• Records from a dataset
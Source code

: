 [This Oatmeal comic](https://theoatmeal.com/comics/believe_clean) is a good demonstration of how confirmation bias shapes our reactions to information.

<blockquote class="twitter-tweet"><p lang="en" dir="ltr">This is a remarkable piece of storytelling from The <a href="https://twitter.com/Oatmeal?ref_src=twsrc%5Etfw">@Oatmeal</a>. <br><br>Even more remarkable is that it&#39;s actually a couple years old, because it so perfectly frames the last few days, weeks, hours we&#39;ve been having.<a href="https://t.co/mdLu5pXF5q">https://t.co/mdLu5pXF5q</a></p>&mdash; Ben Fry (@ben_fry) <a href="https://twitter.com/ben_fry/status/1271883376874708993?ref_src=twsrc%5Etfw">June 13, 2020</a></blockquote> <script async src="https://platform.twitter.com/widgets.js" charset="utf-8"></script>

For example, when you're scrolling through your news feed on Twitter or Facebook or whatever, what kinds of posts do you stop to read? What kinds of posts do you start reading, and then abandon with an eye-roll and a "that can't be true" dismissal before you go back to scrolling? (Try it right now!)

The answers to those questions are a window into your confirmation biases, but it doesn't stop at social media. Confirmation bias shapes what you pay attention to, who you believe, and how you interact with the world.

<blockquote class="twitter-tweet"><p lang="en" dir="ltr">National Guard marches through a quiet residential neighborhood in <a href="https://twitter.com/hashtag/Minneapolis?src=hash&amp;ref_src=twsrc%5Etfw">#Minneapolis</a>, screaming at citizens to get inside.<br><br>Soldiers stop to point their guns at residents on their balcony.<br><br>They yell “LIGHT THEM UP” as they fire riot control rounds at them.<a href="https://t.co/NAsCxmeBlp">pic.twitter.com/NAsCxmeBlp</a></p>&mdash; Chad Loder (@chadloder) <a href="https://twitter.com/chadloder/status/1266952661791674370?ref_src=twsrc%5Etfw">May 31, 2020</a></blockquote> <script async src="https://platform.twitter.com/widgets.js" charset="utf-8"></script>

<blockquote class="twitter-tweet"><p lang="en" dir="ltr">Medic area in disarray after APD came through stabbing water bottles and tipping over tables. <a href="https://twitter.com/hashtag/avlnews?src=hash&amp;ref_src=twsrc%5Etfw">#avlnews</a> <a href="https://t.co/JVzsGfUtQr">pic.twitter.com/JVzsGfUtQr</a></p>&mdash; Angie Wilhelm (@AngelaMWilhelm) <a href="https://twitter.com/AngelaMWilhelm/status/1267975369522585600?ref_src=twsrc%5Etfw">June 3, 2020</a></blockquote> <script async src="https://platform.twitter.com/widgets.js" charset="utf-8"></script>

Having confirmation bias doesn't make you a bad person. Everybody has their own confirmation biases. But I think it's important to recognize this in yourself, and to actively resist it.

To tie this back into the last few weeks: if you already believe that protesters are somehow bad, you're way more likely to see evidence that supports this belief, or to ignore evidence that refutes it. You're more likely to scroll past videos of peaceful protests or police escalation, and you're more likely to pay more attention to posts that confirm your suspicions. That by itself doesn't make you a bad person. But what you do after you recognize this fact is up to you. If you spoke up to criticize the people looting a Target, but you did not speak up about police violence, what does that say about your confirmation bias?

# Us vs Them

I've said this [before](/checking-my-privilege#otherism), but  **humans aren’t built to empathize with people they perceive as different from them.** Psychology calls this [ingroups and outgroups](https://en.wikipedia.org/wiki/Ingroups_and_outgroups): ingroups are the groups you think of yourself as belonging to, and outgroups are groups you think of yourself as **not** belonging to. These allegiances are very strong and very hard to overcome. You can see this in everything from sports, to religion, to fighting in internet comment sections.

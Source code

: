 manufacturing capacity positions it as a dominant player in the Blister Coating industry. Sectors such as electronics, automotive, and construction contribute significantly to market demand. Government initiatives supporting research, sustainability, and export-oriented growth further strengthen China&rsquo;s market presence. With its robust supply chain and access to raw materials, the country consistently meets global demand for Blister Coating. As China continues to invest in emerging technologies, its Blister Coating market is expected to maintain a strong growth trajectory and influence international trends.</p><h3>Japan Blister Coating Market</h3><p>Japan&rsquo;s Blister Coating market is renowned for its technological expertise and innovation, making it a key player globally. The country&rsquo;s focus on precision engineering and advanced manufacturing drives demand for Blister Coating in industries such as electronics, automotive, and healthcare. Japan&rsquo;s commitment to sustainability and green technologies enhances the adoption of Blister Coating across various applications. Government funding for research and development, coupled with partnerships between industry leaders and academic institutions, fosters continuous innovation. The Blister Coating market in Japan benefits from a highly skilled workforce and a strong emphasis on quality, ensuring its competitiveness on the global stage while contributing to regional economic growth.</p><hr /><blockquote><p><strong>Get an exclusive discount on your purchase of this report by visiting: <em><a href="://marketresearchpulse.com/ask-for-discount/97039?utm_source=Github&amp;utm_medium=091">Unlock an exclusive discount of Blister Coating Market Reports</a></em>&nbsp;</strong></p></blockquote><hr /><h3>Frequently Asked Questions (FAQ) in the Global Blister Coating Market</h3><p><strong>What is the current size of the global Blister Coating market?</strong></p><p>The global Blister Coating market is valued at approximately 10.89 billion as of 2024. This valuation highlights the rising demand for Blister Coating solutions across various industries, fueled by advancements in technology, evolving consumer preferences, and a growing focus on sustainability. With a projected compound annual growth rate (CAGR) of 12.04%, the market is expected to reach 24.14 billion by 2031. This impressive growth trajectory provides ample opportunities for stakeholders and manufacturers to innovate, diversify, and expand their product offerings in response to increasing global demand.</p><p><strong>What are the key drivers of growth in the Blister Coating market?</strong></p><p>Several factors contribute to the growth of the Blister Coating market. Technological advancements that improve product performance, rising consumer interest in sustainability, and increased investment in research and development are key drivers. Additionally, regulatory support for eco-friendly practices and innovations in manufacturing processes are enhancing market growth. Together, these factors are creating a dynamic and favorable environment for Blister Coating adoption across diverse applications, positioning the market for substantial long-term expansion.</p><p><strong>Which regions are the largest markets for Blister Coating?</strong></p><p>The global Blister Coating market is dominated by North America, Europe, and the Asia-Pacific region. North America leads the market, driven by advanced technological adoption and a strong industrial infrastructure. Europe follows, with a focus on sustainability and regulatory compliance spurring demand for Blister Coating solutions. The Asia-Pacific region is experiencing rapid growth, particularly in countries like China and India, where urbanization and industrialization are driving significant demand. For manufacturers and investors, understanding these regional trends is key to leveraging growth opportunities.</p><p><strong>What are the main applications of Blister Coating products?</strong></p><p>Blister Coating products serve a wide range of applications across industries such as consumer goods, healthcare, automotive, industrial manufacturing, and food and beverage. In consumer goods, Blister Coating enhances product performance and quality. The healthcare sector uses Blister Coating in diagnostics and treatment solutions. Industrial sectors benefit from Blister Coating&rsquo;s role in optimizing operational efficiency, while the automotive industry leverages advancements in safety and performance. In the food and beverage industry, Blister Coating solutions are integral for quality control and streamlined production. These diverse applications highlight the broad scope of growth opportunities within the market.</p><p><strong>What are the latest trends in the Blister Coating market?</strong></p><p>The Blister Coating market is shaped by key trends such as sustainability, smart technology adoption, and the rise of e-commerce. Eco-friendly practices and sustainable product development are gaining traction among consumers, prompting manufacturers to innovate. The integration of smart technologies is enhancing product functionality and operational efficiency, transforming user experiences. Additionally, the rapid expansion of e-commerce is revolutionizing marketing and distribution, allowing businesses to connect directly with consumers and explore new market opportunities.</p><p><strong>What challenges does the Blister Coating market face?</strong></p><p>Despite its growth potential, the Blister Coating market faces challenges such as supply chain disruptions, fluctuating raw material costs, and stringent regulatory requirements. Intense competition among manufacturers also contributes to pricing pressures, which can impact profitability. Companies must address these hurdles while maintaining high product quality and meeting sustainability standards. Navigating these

• EXERCISE REQUIREMENTS
Give only the number of lines in the entries that contain "into".

• TASK SOLUTION
2